┌─ Records for the task
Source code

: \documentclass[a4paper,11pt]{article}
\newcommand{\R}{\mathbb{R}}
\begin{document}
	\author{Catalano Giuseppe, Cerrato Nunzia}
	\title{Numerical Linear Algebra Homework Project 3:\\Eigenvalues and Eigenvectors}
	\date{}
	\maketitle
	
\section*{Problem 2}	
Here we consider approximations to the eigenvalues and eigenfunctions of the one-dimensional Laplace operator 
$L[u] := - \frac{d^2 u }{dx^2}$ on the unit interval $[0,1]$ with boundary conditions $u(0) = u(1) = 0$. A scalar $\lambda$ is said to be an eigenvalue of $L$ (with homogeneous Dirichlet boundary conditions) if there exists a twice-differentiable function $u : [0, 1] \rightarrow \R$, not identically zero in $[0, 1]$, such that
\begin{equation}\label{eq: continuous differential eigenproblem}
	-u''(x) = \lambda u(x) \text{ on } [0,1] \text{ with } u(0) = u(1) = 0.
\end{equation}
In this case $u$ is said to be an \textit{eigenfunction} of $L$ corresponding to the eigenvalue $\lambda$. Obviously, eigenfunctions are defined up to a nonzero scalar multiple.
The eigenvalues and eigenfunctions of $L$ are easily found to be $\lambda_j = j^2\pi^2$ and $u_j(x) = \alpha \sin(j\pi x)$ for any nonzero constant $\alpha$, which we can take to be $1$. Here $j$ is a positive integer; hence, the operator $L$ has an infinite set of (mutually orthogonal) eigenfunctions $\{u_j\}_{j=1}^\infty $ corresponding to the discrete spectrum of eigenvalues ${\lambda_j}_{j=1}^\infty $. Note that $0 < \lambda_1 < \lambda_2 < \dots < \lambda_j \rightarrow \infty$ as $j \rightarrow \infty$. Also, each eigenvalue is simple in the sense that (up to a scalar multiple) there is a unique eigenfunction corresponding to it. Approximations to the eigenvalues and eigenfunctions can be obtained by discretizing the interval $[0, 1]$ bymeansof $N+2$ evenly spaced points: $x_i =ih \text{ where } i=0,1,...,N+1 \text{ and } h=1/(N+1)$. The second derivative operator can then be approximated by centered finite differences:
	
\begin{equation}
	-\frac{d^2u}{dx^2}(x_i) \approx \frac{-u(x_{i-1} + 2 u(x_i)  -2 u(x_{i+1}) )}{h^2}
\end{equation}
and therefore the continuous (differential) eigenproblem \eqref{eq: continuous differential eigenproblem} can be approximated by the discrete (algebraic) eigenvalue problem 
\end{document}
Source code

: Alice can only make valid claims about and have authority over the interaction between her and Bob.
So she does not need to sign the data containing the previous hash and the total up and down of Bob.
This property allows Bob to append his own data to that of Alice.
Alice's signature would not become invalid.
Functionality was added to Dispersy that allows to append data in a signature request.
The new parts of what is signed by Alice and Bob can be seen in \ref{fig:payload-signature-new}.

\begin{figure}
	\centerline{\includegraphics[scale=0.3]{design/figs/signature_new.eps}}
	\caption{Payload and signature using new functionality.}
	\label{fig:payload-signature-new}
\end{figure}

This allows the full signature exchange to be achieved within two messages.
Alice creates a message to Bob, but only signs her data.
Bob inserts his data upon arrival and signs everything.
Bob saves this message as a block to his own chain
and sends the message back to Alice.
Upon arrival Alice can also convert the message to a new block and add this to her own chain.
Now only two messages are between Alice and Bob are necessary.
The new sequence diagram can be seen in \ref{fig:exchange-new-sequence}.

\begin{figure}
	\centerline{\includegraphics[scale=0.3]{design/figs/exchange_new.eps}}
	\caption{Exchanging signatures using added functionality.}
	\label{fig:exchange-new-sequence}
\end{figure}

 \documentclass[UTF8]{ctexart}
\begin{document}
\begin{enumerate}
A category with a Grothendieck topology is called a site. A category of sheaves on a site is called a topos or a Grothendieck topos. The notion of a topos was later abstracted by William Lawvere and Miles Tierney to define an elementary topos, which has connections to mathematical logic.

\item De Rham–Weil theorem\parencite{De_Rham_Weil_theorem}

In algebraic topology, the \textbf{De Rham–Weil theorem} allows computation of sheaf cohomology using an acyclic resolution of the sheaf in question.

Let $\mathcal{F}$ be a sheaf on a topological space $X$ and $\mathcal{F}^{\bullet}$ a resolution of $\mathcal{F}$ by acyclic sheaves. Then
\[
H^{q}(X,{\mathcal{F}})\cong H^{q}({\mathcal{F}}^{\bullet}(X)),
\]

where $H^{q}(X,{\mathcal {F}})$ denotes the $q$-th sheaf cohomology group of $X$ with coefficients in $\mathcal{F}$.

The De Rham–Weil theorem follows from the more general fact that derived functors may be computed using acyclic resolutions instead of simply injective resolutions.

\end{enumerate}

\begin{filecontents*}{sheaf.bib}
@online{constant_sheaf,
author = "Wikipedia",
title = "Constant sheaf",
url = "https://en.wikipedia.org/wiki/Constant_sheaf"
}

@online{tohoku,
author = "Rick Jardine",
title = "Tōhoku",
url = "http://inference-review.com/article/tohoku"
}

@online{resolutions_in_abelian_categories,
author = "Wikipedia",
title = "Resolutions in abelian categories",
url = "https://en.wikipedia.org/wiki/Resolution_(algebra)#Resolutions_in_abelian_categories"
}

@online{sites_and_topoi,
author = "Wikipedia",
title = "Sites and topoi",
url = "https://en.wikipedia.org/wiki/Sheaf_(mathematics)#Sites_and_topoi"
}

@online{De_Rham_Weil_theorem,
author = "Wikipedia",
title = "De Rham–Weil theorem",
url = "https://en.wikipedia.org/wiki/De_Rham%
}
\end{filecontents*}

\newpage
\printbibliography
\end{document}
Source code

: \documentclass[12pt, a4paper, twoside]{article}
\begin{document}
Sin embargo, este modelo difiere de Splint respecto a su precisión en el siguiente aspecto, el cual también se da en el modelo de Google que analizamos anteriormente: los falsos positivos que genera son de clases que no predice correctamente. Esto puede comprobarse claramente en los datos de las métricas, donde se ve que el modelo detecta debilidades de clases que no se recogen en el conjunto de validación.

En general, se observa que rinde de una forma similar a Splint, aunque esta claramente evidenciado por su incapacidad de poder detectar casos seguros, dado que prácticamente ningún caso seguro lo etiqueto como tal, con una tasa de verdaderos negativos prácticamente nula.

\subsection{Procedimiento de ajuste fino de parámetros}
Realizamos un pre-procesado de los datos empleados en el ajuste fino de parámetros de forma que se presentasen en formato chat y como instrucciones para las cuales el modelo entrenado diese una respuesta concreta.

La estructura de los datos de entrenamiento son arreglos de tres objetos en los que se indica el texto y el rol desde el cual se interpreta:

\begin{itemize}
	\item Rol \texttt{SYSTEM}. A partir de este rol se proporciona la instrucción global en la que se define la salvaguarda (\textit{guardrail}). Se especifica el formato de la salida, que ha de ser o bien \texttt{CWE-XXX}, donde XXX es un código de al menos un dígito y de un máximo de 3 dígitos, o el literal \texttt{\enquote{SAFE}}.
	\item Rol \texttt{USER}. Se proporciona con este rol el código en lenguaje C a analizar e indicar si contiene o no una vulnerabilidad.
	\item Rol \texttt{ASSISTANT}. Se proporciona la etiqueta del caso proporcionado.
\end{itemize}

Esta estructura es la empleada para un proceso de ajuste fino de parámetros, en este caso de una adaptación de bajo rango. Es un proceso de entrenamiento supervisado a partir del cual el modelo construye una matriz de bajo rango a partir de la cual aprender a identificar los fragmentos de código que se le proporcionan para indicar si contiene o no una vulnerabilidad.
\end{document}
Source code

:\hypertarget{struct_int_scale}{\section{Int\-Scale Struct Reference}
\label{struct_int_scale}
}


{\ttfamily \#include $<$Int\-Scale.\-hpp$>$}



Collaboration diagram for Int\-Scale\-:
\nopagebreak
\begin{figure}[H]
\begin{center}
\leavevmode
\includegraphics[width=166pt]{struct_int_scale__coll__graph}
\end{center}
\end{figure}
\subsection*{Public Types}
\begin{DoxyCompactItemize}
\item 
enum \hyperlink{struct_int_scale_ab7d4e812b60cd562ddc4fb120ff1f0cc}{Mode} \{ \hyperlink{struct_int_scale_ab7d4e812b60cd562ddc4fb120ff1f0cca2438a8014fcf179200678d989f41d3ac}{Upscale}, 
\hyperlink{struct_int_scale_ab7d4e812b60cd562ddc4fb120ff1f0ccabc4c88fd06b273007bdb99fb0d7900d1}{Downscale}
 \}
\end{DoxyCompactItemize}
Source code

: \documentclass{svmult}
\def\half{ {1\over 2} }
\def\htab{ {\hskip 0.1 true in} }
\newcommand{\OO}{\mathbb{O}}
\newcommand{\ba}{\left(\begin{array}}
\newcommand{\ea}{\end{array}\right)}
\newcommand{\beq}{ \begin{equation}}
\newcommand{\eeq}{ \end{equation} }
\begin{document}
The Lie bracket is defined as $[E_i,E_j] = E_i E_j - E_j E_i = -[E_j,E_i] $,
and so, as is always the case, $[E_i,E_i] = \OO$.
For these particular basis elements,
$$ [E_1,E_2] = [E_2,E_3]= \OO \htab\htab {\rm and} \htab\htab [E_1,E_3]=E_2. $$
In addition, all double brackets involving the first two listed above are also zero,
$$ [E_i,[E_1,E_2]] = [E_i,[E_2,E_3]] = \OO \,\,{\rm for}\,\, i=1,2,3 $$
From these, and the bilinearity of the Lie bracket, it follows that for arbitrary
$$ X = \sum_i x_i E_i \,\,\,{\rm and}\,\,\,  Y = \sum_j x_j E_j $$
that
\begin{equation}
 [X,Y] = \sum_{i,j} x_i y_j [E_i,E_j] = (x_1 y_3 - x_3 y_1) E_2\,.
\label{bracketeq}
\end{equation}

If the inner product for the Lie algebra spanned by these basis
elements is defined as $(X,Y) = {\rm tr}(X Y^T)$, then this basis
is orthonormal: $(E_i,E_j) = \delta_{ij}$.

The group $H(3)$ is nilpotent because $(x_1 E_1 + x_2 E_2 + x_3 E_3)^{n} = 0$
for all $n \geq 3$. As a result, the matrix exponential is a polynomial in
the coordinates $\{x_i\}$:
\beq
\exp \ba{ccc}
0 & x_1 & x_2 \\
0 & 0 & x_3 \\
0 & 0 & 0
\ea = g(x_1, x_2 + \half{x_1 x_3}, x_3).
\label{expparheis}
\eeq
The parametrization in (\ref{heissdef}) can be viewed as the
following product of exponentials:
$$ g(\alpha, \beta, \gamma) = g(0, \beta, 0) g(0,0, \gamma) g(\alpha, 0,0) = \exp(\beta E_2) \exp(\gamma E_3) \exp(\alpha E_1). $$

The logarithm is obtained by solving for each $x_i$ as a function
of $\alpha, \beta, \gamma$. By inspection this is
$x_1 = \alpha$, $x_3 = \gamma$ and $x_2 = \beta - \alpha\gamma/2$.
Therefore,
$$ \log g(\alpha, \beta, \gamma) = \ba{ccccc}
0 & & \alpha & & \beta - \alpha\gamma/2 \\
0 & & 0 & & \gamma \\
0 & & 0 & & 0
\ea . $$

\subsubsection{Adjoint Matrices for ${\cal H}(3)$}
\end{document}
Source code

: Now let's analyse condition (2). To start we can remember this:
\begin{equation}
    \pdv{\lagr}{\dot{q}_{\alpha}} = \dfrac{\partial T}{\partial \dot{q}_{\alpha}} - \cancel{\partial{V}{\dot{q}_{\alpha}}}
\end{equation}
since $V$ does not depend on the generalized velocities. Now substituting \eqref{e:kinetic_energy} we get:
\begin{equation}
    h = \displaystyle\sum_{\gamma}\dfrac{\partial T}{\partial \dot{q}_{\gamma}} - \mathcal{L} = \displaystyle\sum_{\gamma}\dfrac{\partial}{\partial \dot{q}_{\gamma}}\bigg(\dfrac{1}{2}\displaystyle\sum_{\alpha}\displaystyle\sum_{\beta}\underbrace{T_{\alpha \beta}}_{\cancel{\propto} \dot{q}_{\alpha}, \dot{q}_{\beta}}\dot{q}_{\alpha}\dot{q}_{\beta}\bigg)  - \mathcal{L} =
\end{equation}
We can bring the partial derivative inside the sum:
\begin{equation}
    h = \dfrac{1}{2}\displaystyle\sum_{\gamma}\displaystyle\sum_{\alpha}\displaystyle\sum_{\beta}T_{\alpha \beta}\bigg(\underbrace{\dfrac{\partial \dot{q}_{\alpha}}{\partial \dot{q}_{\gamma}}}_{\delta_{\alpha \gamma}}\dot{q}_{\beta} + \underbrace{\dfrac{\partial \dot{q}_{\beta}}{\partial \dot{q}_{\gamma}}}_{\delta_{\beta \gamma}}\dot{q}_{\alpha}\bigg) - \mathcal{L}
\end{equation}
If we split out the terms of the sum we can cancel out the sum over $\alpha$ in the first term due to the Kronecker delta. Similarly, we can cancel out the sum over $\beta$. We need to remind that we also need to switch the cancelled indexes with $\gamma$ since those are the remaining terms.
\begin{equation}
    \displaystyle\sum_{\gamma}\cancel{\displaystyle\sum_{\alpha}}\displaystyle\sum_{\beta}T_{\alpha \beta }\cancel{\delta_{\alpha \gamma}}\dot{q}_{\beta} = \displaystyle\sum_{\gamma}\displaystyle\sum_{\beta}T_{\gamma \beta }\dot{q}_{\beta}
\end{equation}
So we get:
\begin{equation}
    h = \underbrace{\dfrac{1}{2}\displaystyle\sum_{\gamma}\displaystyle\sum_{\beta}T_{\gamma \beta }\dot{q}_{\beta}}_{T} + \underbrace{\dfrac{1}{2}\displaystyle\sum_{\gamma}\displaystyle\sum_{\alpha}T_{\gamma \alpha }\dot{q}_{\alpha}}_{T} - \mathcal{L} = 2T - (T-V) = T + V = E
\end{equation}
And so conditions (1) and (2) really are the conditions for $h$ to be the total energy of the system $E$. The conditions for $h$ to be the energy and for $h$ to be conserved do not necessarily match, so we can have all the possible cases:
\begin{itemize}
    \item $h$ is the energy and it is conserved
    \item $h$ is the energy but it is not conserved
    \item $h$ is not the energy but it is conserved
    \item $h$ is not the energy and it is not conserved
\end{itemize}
└─
Goal of the exercise:
Examine the records above and give the number of lines in which the string "sequence" appears, with no other words.

Output:
2